The Transit Miami after party will start at 2:30 at Garcia’s on the Miami River, which happens to be one of my favorite Miami restaurants. In addition, Garcia’s will provide free bicycle parking to all Bike Miami Days/Transit Miami after party go’ers. Drink specials have yet to be determined.
You may download a printable .pdf of the flyer here:
And the Map here:
The first annual Downtown Riverwalk Festival is set for this Saturday, November 22nd, 10am-4pm. For more info, click here.
- A Judge has thrown out part of Norman Braman’s lawsuit against the inter-local agreement which among other things enabled the construction of the Marlins’ Ballpark, funded the Port of Miami Tunnel, and expanded the Omni/Overtown CRA district. Hopefully now the Sunpost will stop touting Braman as a local hero… It’s no surprise that a car salesman would be against a plan that would enable urban life and create viable public transportation.
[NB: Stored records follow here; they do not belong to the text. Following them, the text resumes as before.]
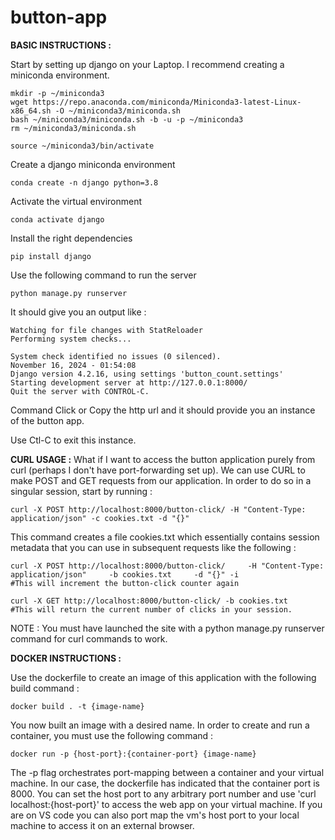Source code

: # button-app


__BASIC INSTRUCTIONS :__

Start by setting up django on your Laptop. I recommend creating a miniconda environment.

    mkdir -p ~/miniconda3
    wget https://repo.anaconda.com/miniconda/Miniconda3-latest-Linux-x86_64.sh -O ~/miniconda3/miniconda.sh
    bash ~/miniconda3/miniconda.sh -b -u -p ~/miniconda3
    rm ~/miniconda3/miniconda.sh

    source ~/miniconda3/bin/activate

Create a django miniconda environment

    conda create -n django python=3.8

Activate the virtual environment

    conda activate django

Install the right dependencies

    pip install django

Use the following command to run the server

    python manage.py runserver

It should give you an output like :

    Watching for file changes with StatReloader
    Performing system checks...

    System check identified no issues (0 silenced).
    November 16, 2024 - 01:54:08
    Django version 4.2.16, using settings 'button_count.settings'
    Starting development server at http://127.0.0.1:8000/
    Quit the server with CONTROL-C.

Command Click or Copy the http url and it should provide you an instance of the button app.

Use Ctl-C to exit this instance.

__CURL USAGE :__
What if I want to access the button application purely from curl (perhaps I don't have port-forwarding set up).
We can use CURL to make POST and GET requests from our application. In order to do so in a singular session, start by running :

    curl -X POST http://localhost:8000/button-click/ -H "Content-Type: application/json" -c cookies.txt -d "{}"

This command creates a file cookies.txt which essentially contains session metadata that you can use in subsequent requests like the following :

    curl -X POST http://localhost:8000/button-click/     -H "Content-Type: application/json"     -b cookies.txt     -d "{}" -i
    #This will increment the button-click counter again

    curl -X GET http://localhost:8000/button-click/ -b cookies.txt
    #This will return the current number of clicks in your session.

NOTE : You must have launched the site with a python manage.py runserver command for curl commands to work.


__DOCKER INSTRUCTIONS :__

Use the dockerfile to create an image of this application with the following build command :

    docker build . -t {image-name}

You now built an image with a desired name. In order to create and run a container, you must use the following command :

    docker run -p {host-port}:{container-port} {image-name}

The -p flag orchestrates port-mapping between a container and your virtual machine. In our case, the dockerfile has indicated that the container port is 8000. You can set the host port to any arbitrary port number and use 'curl localhost:{host-port}' to access the web app on your virtual machine. If you are on VS code you can also port map the vm's host port to your local machine to access it on an external browser.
- What goes up, must come down: The Miami Skylift has filed for bankruptcy. Really? Now can we please stop turning Bayfront Park into a cheap carnival? What’s wrong with some usable green space?
- Michael Lewis hits this one dead on:
But out past Northwest 22nd Avenue, the Miami River is far different — it’s a fast-paced economic engine that carries ships from 26 international terminals out to the Caribbean and back again, floating $4 billion worth of goods a year on its narrow, twisting back.
Much of that river, which handles as much shipping as the busy Port of Tampa and is Florida’s fourth largest seaport, lies within the district of Miami Commissioner Angel Gonzalez.
“That river is dead,” Mr. Gonzalez told the commission last week as he voted to remove marine industry protections along the river from the city’s land-use plan. He’d rather develop condos and mixed-use projects there to help the area’s economy.
What is it about $4 billion a year that Mr. Gonzalez doesn’t understand?
Does he think developers will pump that much into condo towers and dump enough jobs into his district to replace all those that river shipping supports?
Does he think banks will scramble to finance towers while tens of thousands of condo units are still rising and planned projects near the river are handing their land over to lenders because they can’t repay their loans?
Does he think that removing the “Port of Miami River” designation from city plans won’t push marine terminals to sell out to future high-rises that might never get built, killing river shipping in the process?
Does he care? Do his fellow commissioners?
Anyone paying attention knows that the Miami River is a working river — even though the commission refused to allow that phrase in its plans.